Stored data entries:
%%

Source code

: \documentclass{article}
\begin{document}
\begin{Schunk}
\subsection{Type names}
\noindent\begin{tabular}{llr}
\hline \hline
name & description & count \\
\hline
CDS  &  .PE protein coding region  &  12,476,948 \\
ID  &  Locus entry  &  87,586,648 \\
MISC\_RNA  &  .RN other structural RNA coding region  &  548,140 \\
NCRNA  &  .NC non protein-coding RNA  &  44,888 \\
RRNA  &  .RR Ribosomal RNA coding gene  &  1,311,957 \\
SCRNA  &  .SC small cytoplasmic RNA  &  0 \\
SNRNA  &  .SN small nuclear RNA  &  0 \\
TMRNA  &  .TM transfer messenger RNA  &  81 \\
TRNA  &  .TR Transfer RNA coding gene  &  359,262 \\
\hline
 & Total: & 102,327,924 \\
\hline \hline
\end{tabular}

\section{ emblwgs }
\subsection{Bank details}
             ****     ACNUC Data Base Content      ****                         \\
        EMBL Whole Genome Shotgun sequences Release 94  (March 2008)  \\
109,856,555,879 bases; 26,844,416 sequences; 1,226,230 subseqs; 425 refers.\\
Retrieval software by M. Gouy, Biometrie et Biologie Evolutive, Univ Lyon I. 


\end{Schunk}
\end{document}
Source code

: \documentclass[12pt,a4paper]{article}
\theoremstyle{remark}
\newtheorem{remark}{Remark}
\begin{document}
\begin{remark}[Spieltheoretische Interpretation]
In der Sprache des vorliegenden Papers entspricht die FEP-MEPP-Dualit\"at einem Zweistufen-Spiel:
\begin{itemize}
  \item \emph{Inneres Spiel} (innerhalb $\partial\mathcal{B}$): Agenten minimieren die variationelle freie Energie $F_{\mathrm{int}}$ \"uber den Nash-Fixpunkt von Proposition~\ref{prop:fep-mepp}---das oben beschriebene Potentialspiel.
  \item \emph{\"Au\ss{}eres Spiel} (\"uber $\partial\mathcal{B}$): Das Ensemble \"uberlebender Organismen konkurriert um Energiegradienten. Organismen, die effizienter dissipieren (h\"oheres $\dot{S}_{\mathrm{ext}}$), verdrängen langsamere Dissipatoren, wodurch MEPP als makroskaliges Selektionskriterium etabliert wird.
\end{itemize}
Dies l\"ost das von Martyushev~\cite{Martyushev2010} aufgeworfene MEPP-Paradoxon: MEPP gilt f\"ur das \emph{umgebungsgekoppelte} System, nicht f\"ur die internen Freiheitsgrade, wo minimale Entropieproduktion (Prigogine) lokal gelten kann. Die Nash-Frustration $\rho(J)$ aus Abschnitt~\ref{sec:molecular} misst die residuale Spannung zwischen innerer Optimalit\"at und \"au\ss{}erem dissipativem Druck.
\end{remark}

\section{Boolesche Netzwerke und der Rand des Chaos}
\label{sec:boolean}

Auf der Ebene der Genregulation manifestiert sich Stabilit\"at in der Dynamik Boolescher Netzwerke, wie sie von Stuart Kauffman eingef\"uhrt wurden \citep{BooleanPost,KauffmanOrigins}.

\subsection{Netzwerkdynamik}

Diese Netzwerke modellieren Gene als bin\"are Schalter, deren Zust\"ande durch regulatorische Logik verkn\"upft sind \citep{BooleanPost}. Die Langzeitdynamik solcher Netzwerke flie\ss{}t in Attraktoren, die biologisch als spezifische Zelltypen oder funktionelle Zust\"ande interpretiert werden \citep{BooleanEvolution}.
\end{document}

%%

What to work on => Reproduce each line of the data without any change.

Result for this exercise =>
Source code

: \documentclass{article}
\begin{document}
\begin{Schunk}
\subsection{Type names}
\noindent\begin{tabular}{llr}
\hline \hline
name & description & count \\
\hline
CDS  &  .PE protein coding region  &  12,476,948 \\
ID  &  Locus entry  &  87,586,648 \\
MISC\_RNA  &  .RN other structural RNA coding region  &  548,140 \\
NCRNA  &  .NC non protein-coding RNA  &  44,888 \\
RRNA  &  .RR Ribosomal RNA coding gene  &  1,311,957 \\
SCRNA  &  .SC small cytoplasmic RNA  &  0 \\
SNRNA  &  .SN small nuclear RNA  &  0 \\
TMRNA  &  .TM transfer messenger RNA  &  81 \\
TRNA  &  .TR Transfer RNA coding gene  &  359,262 \\
\hline
 & Total: & 102,327,924 \\
\hline \hline
\end{tabular}

\section{ emblwgs }
\subsection{Bank details}
             ****     ACNUC Data Base Content      ****                         \\
        EMBL Whole Genome Shotgun sequences Release 94  (March 2008)  \\
109,856,555,879 bases; 26,844,416 sequences; 1,226,230 subseqs; 425 refers.\\
Retrieval software by M. Gouy, Biometrie et Biologie Evolutive, Univ Lyon I. 


\end{Schunk}
\end{document}
Source code

: \documentclass[12pt,a4paper]{article}
\theoremstyle{remark}
\newtheorem{remark}{Remark}
\begin{document}
\begin{remark}[Spieltheoretische Interpretation]
In der Sprache des vorliegenden Papers entspricht die FEP-MEPP-Dualit\"at einem Zweistufen-Spiel:
\begin{itemize}
  \item \emph{Inneres Spiel} (innerhalb $\partial\mathcal{B}$): Agenten minimieren die variationelle freie Energie $F_{\mathrm{int}}$ \"uber den Nash-Fixpunkt von Proposition~\ref{prop:fep-mepp}---das oben beschriebene Potentialspiel.
  \item \emph{\"Au\ss{}eres Spiel} (\"uber $\partial\mathcal{B}$): Das Ensemble \"uberlebender Organismen konkurriert um Energiegradienten. Organismen, die effizienter dissipieren (h\"oheres $\dot{S}_{\mathrm{ext}}$), verdrängen langsamere Dissipatoren, wodurch MEPP als makroskaliges Selektionskriterium etabliert wird.
\end{itemize}
Dies l\"ost das von Martyushev~\cite{Martyushev2010} aufgeworfene MEPP-Paradoxon: MEPP gilt f\"ur das \emph{umgebungsgekoppelte} System, nicht f\"ur die internen Freiheitsgrade, wo minimale Entropieproduktion (Prigogine) lokal gelten kann. Die Nash-Frustration $\rho(J)$ aus Abschnitt~\ref{sec:molecular} misst die residuale Spannung zwischen innerer Optimalit\"at und \"au\ss{}erem dissipativem Druck.
\end{remark}

\section{Boolesche Netzwerke und der Rand des Chaos}
\label{sec:boolean}

Auf der Ebene der Genregulation manifestiert sich Stabilit\"at in der Dynamik Boolescher Netzwerke, wie sie von Stuart Kauffman eingef\"uhrt wurden \citep{BooleanPost,KauffmanOrigins}.

\subsection{Netzwerkdynamik}

Diese Netzwerke modellieren Gene als bin\"are Schalter, deren Zust\"ande durch regulatorische Logik verkn\"upft sind \citep{BooleanPost}. Die Langzeitdynamik solcher Netzwerke flie\ss{}t in Attraktoren, die biologisch als spezifische Zelltypen oder funktionelle Zust\"ande interpretiert werden \citep{BooleanEvolution}.
\end{document}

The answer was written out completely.